Re: How can I get the backpressure signals inside my function or operator?

Posted by Chesnay Schepler <ch...@apache.org>.

I don't think there is a truly sane way to do this.

I could envision a separate application triggering samples via the REST 
API, writing the results into kafka which your operator can read. This 
is probably the most reasonable solution I can come up with.

Any attempt at accessing the TaskExecutor or metrics from within the 
operator are inadvisable; you'd be encroaching into truly hacky territory.

You could also do your own backpressure sampling within your operator 
(separate thread within the operator executing the same sampling logic), 
but I don't know how easy it would be to re-use Flink code.


On 06/11/2019 13:40, Felipe Gutierrez wrote:
> Does anyone know in which metric I can rely on to know if a given 
> operator is activating the backpressure?
> Or how can I call the same java object that the Flink UI calls to give 
> me the ratio of backpressure?
>
> Thanks,
> Felipe
>
> *--*
> *-- Felipe Gutierrez*
> *-- skype: felipe.o.gutierrez
> *
> *--****_https://felipeogutierrez.blogspot.com_*
>
>
> On Tue, Nov 5, 2019 at 4:15 PM Felipe Gutierrez 
> <felipe.o.gutierrez@gmail.com <ma...@gmail.com>> 
> wrote:
>
>     Hi Zhijiang,
>
>     thanks for your reply. Yes, you understood correctly.
>     The fact that I cannot get
>     "Shuffle.Netty.Input.Buffers.inputQueueLength" on the operator
>     might be because of the way Flink runtime architecture was
>     designed. But I was wondering what kind of signal I can get. I
>     guess some backpressure message I could get because backpressure
>     works to slow down the upstream operators.
>
>     For example, I can see the ratio per sub-task on the web interface
>     [1]. It means the physical operators. Is there any message flowing
>     backward that I can get?
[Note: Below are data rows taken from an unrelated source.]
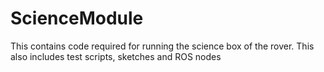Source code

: # ScienceModule
This contains code required for running the science box of the rover. This also includes test scripts, sketches and ROS nodes
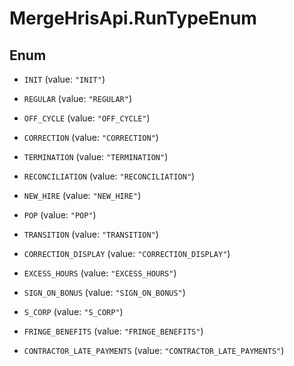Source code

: # MergeHrisApi.RunTypeEnum

## Enum


* `INIT` (value: `"INIT"`)

* `REGULAR` (value: `"REGULAR"`)

* `OFF_CYCLE` (value: `"OFF_CYCLE"`)

* `CORRECTION` (value: `"CORRECTION"`)

* `TERMINATION` (value: `"TERMINATION"`)

* `RECONCILIATION` (value: `"RECONCILIATION"`)

* `NEW_HIRE` (value: `"NEW_HIRE"`)

* `POP` (value: `"POP"`)

* `TRANSITION` (value: `"TRANSITION"`)

* `CORRECTION_DISPLAY` (value: `"CORRECTION_DISPLAY"`)

* `EXCESS_HOURS` (value: `"EXCESS_HOURS"`)

* `SIGN_ON_BONUS` (value: `"SIGN_ON_BONUS"`)

* `S_CORP` (value: `"S_CORP"`)

* `FRINGE_BENEFITS` (value: `"FRINGE_BENEFITS"`)

* `CONTRACTOR_LATE_PAYMENTS` (value: `"CONTRACTOR_LATE_PAYMENTS"`)


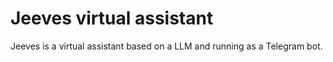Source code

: # Jeeves virtual assistant

Jeeves is a virtual assistant based on a LLM and running as a Telegram bot.
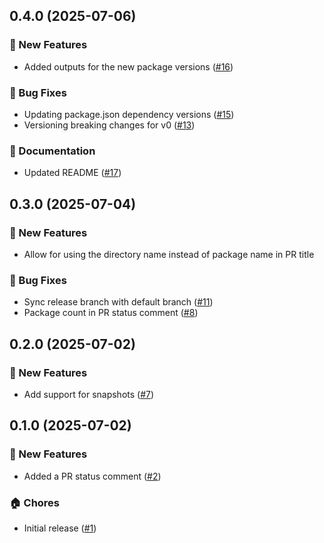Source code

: ## 0.4.0 (2025-07-06)

### 🚀 New Features
- Added outputs for the new package versions ([#16](https://github.com/cadamsdev/lazy-release-action/pull/16))

### 🐛 Bug Fixes
- Updating package.json dependency versions ([#15](https://github.com/cadamsdev/lazy-release-action/pull/15))
- Versioning breaking changes for v0 ([#13](https://github.com/cadamsdev/lazy-release-action/pull/13))

### 📖 Documentation
- Updated README ([#17](https://github.com/cadamsdev/lazy-release-action/pull/17))


## 0.3.0 (2025-07-04)

### 🚀 New Features
- Allow for using the directory name instead of package name in PR
title

### 🐛 Bug Fixes
- Sync release branch with default branch ([#11](https://github.com/cadamsdev/lazy-release-action/pull/11))
- Package count in PR status comment ([#8](https://github.com/cadamsdev/lazy-release-action/pull/8))


## 0.2.0 (2025-07-02)

### 🚀 New Features
- Add support for snapshots ([#7](https://github.com/cadamsdev/lazy-release-action/pull/7))


## 0.1.0 (2025-07-02)

### 🚀 New Features
- Added a PR status comment ([#2](https://github.com/cadamsdev/lazy-release-action/pull/2))

### 🏠 Chores
- Initial release ([#1](https://github.com/cadamsdev/lazy-release-action/pull/1))
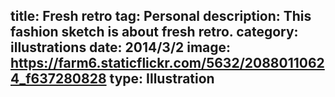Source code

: title: Fresh retro
tag: Personal
description: This fashion sketch is about fresh retro.
category: illustrations
date: 2014/3/2
image: https://farm6.staticflickr.com/5632/20880110624_f637280828
type: Illustration
---
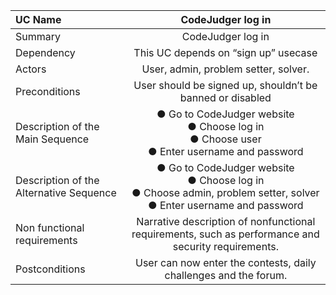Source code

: | UC Name	  | CodeJudger log in |
| :---        |    :----:   |
| Summary      | CodeJudger log in      |
| Dependency   | This UC depends on “sign up” usecase |
| Actors   | User, admin, problem setter, solver. |
| Preconditions   | User should be signed up, shouldn’t be banned or  disabled |
| Description of the Main Sequence   | ●	Go to CodeJudger website <br> ●	Choose log in <br> ●	Choose user <br> ●	Enter username and password|
| Description of the Alternative Sequence   | ●	Go to CodeJudger website <br> ●	Choose log in <br> ●	Choose admin, problem setter, solver <br> ●	Enter username and password |
| Non functional requirements   | Narrative description of nonfunctional requirements, such as performance and security requirements.        |
| Postconditions   |  User can now enter the contests, daily challenges and the forum. |
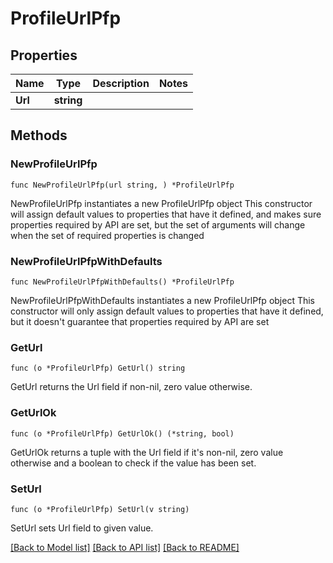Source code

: # ProfileUrlPfp

## Properties

Name | Type | Description | Notes
------------ | ------------- | ------------- | -------------
**Url** | **string** |  | 

## Methods

### NewProfileUrlPfp

`func NewProfileUrlPfp(url string, ) *ProfileUrlPfp`

NewProfileUrlPfp instantiates a new ProfileUrlPfp object
This constructor will assign default values to properties that have it defined,
and makes sure properties required by API are set, but the set of arguments
will change when the set of required properties is changed

### NewProfileUrlPfpWithDefaults

`func NewProfileUrlPfpWithDefaults() *ProfileUrlPfp`

NewProfileUrlPfpWithDefaults instantiates a new ProfileUrlPfp object
This constructor will only assign default values to properties that have it defined,
but it doesn't guarantee that properties required by API are set

### GetUrl

`func (o *ProfileUrlPfp) GetUrl() string`

GetUrl returns the Url field if non-nil, zero value otherwise.

### GetUrlOk

`func (o *ProfileUrlPfp) GetUrlOk() (*string, bool)`

GetUrlOk returns a tuple with the Url field if it's non-nil, zero value otherwise
and a boolean to check if the value has been set.

### SetUrl

`func (o *ProfileUrlPfp) SetUrl(v string)`

SetUrl sets Url field to given value.



[[Back to Model list]](../README.md#documentation-for-models) [[Back to API list]](../README.md#documentation-for-api-endpoints) [[Back to README]](../README.md)


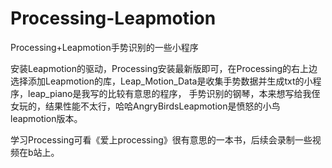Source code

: # Processing-Leapmotion
Processing+Leapmotion手势识别的一些小程序

安装Leapmotion的驱动，Processing安装最新版即可，在Processing的右上边选择添加Leapmotion的库，Leap_Motion_Data是收集手势数据并生成txt的小程序，leap_piano是我写的比较有意思的程序，
手势识别的钢琴，本来想写给我侄女玩的，结果性能不太行，哈哈AngryBirdsLeapmotion是愤怒的小鸟leapmotion版本。

学习Processing可看《爱上processing》很有意思的一本书，后续会录制一些视频在b站上。
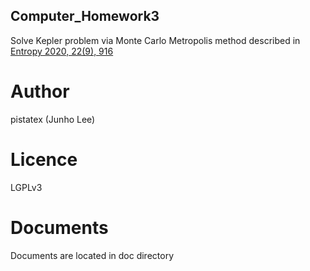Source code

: ## Computer_Homework3
Solve Kepler problem via Monte Carlo Metropolis
method described in [Entropy 2020, 22(9), 916](https://doi.org/10.3390/e22090916)

# Author
pistatex (Junho Lee)

# Licence
LGPLv3

# Documents
Documents are located in doc directory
Is there anything that makes me able to
>     not rely on some external storage?
>
>     [1]
>     https://ci.apache.org/projects/flink/flink-docs-stable/monitoring/back_pressure.html#sampling-threads
>     *--*
>     *-- Felipe Gutierrez*
>     *-- skype: felipe.o.gutierrez
>     *
>     *--****_https://felipeogutierrez.blogspot.com_*
>
>
>     On Tue, Nov 5, 2019 at 12:23 PM Zhijiang
>     <wangzhijiang999@aliyun.com <ma...@aliyun.com>>
>     wrote:
>
>         Hi Felipe,
>
>         That is an interesting idea to control the upstream's output
>         based on downstream's input.
>
>         If I understood correctly, the preAggregate operator would
>         trigger flush output while the reduce operator is idle/hungry.
>         In contrast, the preAggregate would continue aggregating data
>         in the case of back pressure.
>
>         I think this requirement is valid, but unfortunately I guess
>         you can not get the back pressure signal from the operator
>         level. AIK only the upper task level can get the input/output
>         state to decide whether to process or not.
>
>         If you want to get the reduce's metric of
>         `Shuffle.Netty.Input.Buffers.inputQueueLength` on preAggregate
>         side, you might rely on some external metric reporter to query
>         it if possible.
>
>         Best,
>         Zhijiang
>
>             ------------------------------------------------------------------
>             From:Felipe Gutierrez <felipe.o.gutierrez@gmail.com
>             <ma...@gmail.com>>
>             Send Time:2019 Nov. 5 (Tue.) 16:58
>             To:user <user@flink.apache.org <ma...@flink.apache.org>>
>             Subject:How can I get the backpressure signals inside my
>             function or operator?
>
>             Hi all,
>
>             let's say that I have a "source -> map .> preAggregrate ->
>             keyBy -> reduce -> sink" job and the reducer is sending
>             backpressure signals to the preAggregate, map and source
>             operator. How do I get those signals inside my operator's
>             implementation?
>             I guess inside the function is not possible. But if I have
>             my own operator implemented (preAggregate) can I get those
>             backpressure signals?
>
>             I want to get the messages
>             "Shuffle.Netty.Input.Buffers.inputQueueLength" [1] on my
>             preAggregate operator in order to decide when I stop the
>             pre-aggregation and flush tuples or when I keep pre
>             aggregating. It is something like the "credit based
>             control on the network stack" [2].
>
>             [1]
>             https://ci.apache.org/projects/flink/flink-docs-release-1.9/monitoring/metrics.html#default-shuffle-service
>             [2] https://www.youtube.com/watch?v=AbqatHF3tZI
>
>             Thanks!
>             Felipe
>             *--*
>             *-- Felipe Gutierrez*
>             *-- skype: felipe.o.gutierrez
>             *
>             *--***_https://felipeogutierrez.blogspot.com_
>
>

Re: How can I get the backpressure signals inside my function or operator?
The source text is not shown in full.